- **ASSIGNED TASK**
Each line with the word "엔드포인트를" must appear in the answer, copied from the records.

(Data extracted from a collection)
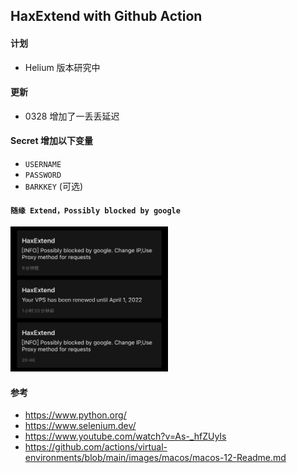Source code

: ## HaxExtend with Github Action
#### 计划
- Helium 版本研究中

#### 更新
- 0328 增加了一丢丢延迟

#### Secret 增加以下变量
- ```USERNAME```
- ```PASSWORD```
- ```BARKKEY``` (可选)
#### ```随缘 Extend，Possibly blocked by google```

<img src=./result.jpeg width=50% />

#### 参考
- https://www.python.org/
- https://www.selenium.dev/
- https://www.youtube.com/watch?v=As-_hfZUyIs
- https://github.com/actions/virtual-environments/blob/main/images/macos/macos-12-Readme.md
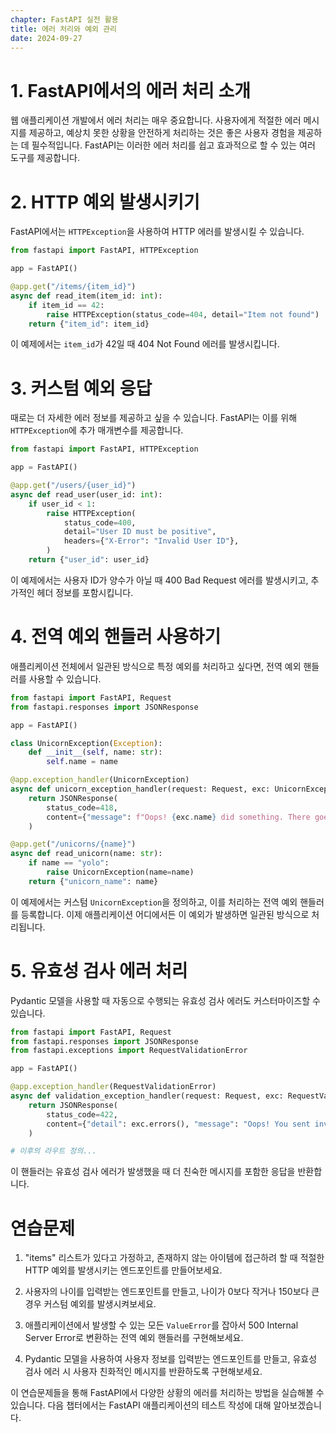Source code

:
 ```yaml
---
chapter: FastAPI 실전 활용
title: 에러 처리와 예외 관리
date: 2024-09-27
---
```


# 1. FastAPI에서의 에러 처리 소개

웹 애플리케이션 개발에서 에러 처리는 매우 중요합니다. 사용자에게 적절한 에러 메시지를 제공하고, 예상치 못한 상황을 안전하게 처리하는 것은 좋은 사용자 경험을 제공하는 데 필수적입니다. FastAPI는 이러한 에러 처리를 쉽고 효과적으로 할 수 있는 여러 도구를 제공합니다.

# 2. HTTP 예외 발생시키기

FastAPI에서는 `HTTPException`을 사용하여 HTTP 에러를 발생시킬 수 있습니다.

```python
from fastapi import FastAPI, HTTPException

app = FastAPI()

@app.get("/items/{item_id}")
async def read_item(item_id: int):
    if item_id == 42:
        raise HTTPException(status_code=404, detail="Item not found")
    return {"item_id": item_id}
```

이 예제에서는 `item_id`가 42일 때 404 Not Found 에러를 발생시킵니다.

# 3. 커스텀 예외 응답

때로는 더 자세한 에러 정보를 제공하고 싶을 수 있습니다. FastAPI는 이를 위해 `HTTPException`에 추가 매개변수를 제공합니다.

```python
from fastapi import FastAPI, HTTPException

app = FastAPI()

@app.get("/users/{user_id}")
async def read_user(user_id: int):
    if user_id < 1:
        raise HTTPException(
            status_code=400,
            detail="User ID must be positive",
            headers={"X-Error": "Invalid User ID"},
        )
    return {"user_id": user_id}
```

이 예제에서는 사용자 ID가 양수가 아닐 때 400 Bad Request 에러를 발생시키고, 추가적인 헤더 정보를 포함시킵니다.

# 4. 전역 예외 핸들러 사용하기

애플리케이션 전체에서 일관된 방식으로 특정 예외를 처리하고 싶다면, 전역 예외 핸들러를 사용할 수 있습니다.

```python
from fastapi import FastAPI, Request
from fastapi.responses import JSONResponse

app = FastAPI()

class UnicornException(Exception):
    def __init__(self, name: str):
        self.name = name

@app.exception_handler(UnicornException)
async def unicorn_exception_handler(request: Request, exc: UnicornException):
    return JSONResponse(
        status_code=418,
        content={"message": f"Oops! {exc.name} did something. There goes a rainbow..."},
    )

@app.get("/unicorns/{name}")
async def read_unicorn(name: str):
    if name == "yolo":
        raise UnicornException(name=name)
    return {"unicorn_name": name}
```

이 예제에서는 커스텀 `UnicornException`을 정의하고, 이를 처리하는 전역 예외 핸들러를 등록합니다. 이제 애플리케이션 어디에서든 이 예외가 발생하면 일관된 방식으로 처리됩니다.

# 5. 유효성 검사 에러 처리

Pydantic 모델을 사용할 때 자동으로 수행되는 유효성 검사 에러도 커스터마이즈할 수 있습니다.

```python
from fastapi import FastAPI, Request
from fastapi.responses import JSONResponse
from fastapi.exceptions import RequestValidationError

app = FastAPI()

@app.exception_handler(RequestValidationError)
async def validation_exception_handler(request: Request, exc: RequestValidationError):
    return JSONResponse(
        status_code=422,
        content={"detail": exc.errors(), "message": "Oops! You sent invalid data."},
    )

# 이후의 라우트 정의...
```

이 핸들러는 유효성 검사 에러가 발생했을 때 더 친숙한 메시지를 포함한 응답을 반환합니다.

# 연습문제

1. "items" 리스트가 있다고 가정하고, 존재하지 않는 아이템에 접근하려 할 때 적절한 HTTP 예외를 발생시키는 엔드포인트를 만들어보세요.

2. 사용자의 나이를 입력받는 엔드포인트를 만들고, 나이가 0보다 작거나 150보다 큰 경우 커스텀 예외를 발생시켜보세요.

3. 애플리케이션에서 발생할 수 있는 모든 `ValueError`를 잡아서 500 Internal Server Error로 변환하는 전역 예외 핸들러를 구현해보세요.

4. Pydantic 모델을 사용하여 사용자 정보를 입력받는 엔드포인트를 만들고, 유효성 검사 에러 시 사용자 친화적인 메시지를 반환하도록 구현해보세요.

이 연습문제들을 통해 FastAPI에서 다양한 상황의 에러를 처리하는 방법을 실습해볼 수 있습니다. 다음 챕터에서는 FastAPI 애플리케이션의 테스트 작성에 대해 알아보겠습니다.
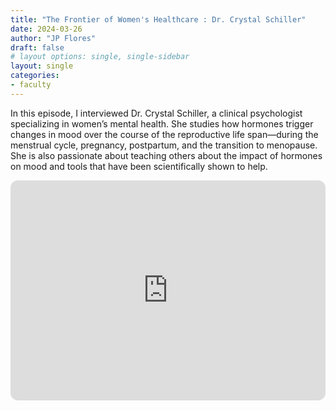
 ```yaml
---
title: "The Frontier of Women's Healthcare : Dr. Crystal Schiller"
date: 2024-03-26
author: "JP Flores"
draft: false
# layout options: single, single-sidebar
layout: single
categories:
- faculty
---
```


In this episode, I interviewed Dr. Crystal Schiller, a clinical psychologist specializing in women’s mental health. She studies how hormones trigger changes in mood over the course of the reproductive life span—during the menstrual cycle, pregnancy, postpartum, and the transition to menopause. 
She is also passionate about teaching others about the impact of hormones on mood and tools that have been scientifically shown to help.

<iframe style="border-radius:12px" src="https://open.spotify.com/embed/episode/2b9jVyJQLRA7aoOEtMNCiM?utm_source=generator&theme=0" width="100%" height="352" frameBorder="0" allowfullscreen="" allow="autoplay; clipboard-write; encrypted-media; fullscreen; picture-in-picture" loading="lazy"></iframe>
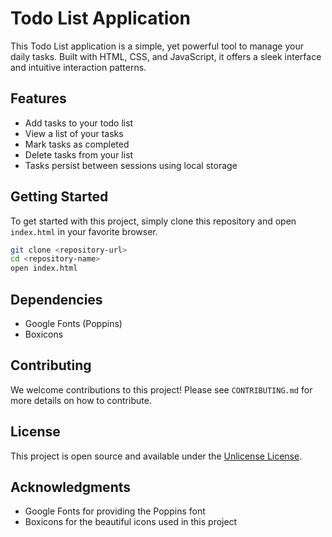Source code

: # Todo List Application

This Todo List application is a simple, yet powerful tool to manage your daily tasks. Built with HTML, CSS, and JavaScript, it offers a sleek interface and intuitive interaction patterns.

## Features

- Add tasks to your todo list
- View a list of your tasks
- Mark tasks as completed
- Delete tasks from your list
- Tasks persist between sessions using local storage

## Getting Started

To get started with this project, simply clone this repository and open `index.html` in your favorite browser.

```sh
git clone <repository-url>
cd <repository-name>
open index.html
```

## Dependencies

- Google Fonts (Poppins)
- Boxicons

## Contributing

We welcome contributions to this project! Please see `CONTRIBUTING.md` for more details on how to contribute.

## License

This project is open source and available under the [Unlicense License](LICENSE).

## Acknowledgments

- Google Fonts for providing the Poppins font
- Boxicons for the beautiful icons used in this project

- **WORKED SOLUTION**
1. "items" 리스트가 있다고 가정하고, 존재하지 않는 아이템에 접근하려 할 때 적절한 HTTP 예외를 발생시키는 엔드포인트를 만들어보세요.
2. 사용자의 나이를 입력받는 엔드포인트를 만들고, 나이가 0보다 작거나 150보다 큰 경우 커스텀 예외를 발생시켜보세요.
4. Pydantic 모델을 사용하여 사용자 정보를 입력받는 엔드포인트를 만들고, 유효성 검사 에러 시 사용자 친화적인 메시지를 반환하도록 구현해보세요.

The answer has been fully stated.